# Ponds



## *GoGoGo Fish!* (Jul 6, 2005)

Okay, I got a pond, but I want to make it bigger some how. I was thinking of making a new pond a few feet away from it and adding a stream then waterfall at the end of the stream to connect both of the ponds. But my question is how do I build a pond. the pond was here when my parents moved in with my oldest sister. Before I was born. SO I wanted some suggestions or information from people that have built a pond and what kind of critters would be good to put in the pond.
I use to have koi but they wouldn't stop breeding so my parents sold them and now they want to re do the pond and put new fish in it.

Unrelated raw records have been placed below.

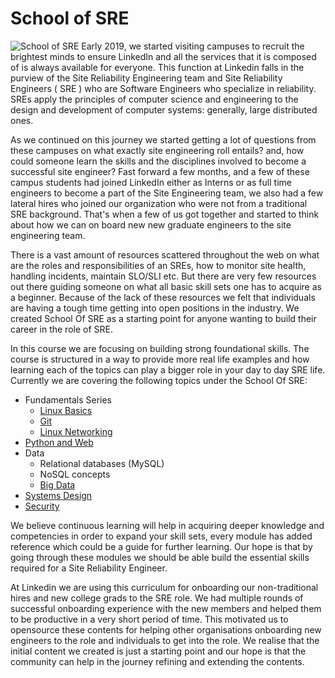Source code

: # School of SRE
![School of SRE](img/sos.png)
Early 2019, we started visiting campuses to recruit the brightest minds to ensure LinkedIn and all the services that it is composed of is always available for everyone. This function at Linkedin falls in the purview of the Site Reliability Engineering team and Site Reliability Engineers ( SRE ) who are Software Engineers who specialize in reliability. SREs apply the principles of computer science and engineering to the design and development of computer systems: generally, large distributed ones.  

As we continued on this journey we started getting a lot of questions from these campuses on what exactly site engineering roll entails? and, how could someone learn the skills and the disciplines involved to become a successful site engineer?   Fast forward a few months, and a few of these campus students had joined LinkedIn either as Interns or as full time engineers to become a part of the Site Engineering team, we also had a few lateral hires who joined our organization who were not from a traditional SRE background.  That's when a few of us got together and started to think about how we can on board new new graduate engineers to the site engineering team.

There is a vast amount of resources scattered throughout the web on what are the roles and responsibilities of an SREs, how to monitor site health, handling incidents, maintain SLO/SLI etc. But there are very few resources out there guiding someone on what all basic skill sets one has to acquire as a beginner. Because of the lack of these resources we felt that individuals are having a tough time getting into open positions in the industry. We created School Of SRE as a starting point for anyone wanting to build their career in the role of SRE. 

In this course we are focusing on building strong foundational skills. The course is  structured in a way to provide more real life examples and how learning each of the topics can play a bigger role in your day to day SRE life. Currently we are covering the following topics under the School Of SRE:

- Fundamentals Series
    - [Linux Basics](https://linkedin.github.io/school-of-sre/linux_basics/intro/)
    - [Git](https://linkedin.github.io/school-of-sre/git/git-basics/)  
    - [Linux Networking](https://linkedin.github.io/school-of-sre/linux_networking/intro/)
- [Python and Web](https://linkedin.github.io/school-of-sre/python_web/intro/)
- Data
    - Relational databases (MySQL)
    - NoSQL concepts 
    - [Big Data](https://linkedin.github.io/school-of-sre/big_data/intro/)
- [Systems Design](https://linkedin.github.io/school-of-sre/systems_design/intro/)
- [Security](https://linkedin.github.io/school-of-sre/security/intro/)

We believe continuous learning will help in acquiring deeper knowledge and competencies in order to expand your skill sets, every module has added reference which could be a guide for further learning.  Our hope is that by going through these modules we should be able build the essential skills required for a Site Reliability Engineer.

At Linkedin we are using this curriculum for onboarding our non-traditional hires and new college grads to the SRE role. We had multiple rounds of successful onboarding experience with the new members and helped them to be productive in a very short period of time. This motivated us to opensource these contents for helping other organisations onboarding new engineers to the role and individuals to get into the role.  We realise that the initial content we created is just a starting point and our hope is that the community can help in the journey refining and extending the contents.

I thought of some fantails, shubunkins, some tap door japinese snails, a bull frog, mosquito fish and maybe a turtle.

thanks


----------



## fish_doc (Jan 31, 2005)

The mosquito fish would not last long if there were fantails and shubunkins in the pond. They would become lunch for them. Snails are always a good thing as they will help keep it clean of algae. 

Depending on the size of the pond turtles, frogs, and goldfish of any type can be a delicate mix. 

Other than personal taste I dont see why you wouldnt want to stay with koi. They have been raised generation after generation to be viewed from the top as opposed to through a glass tank. If you are able to get them to breed there are many places to sell them off and that would be extra money to help with the pond. Some types of koi can literally go for thousands of dollars. For that you could higher a landscaper to really do the pond up right. LOL

Do you know how the existing pond is built. Does it have a concrete bottom or a pond liner.


----------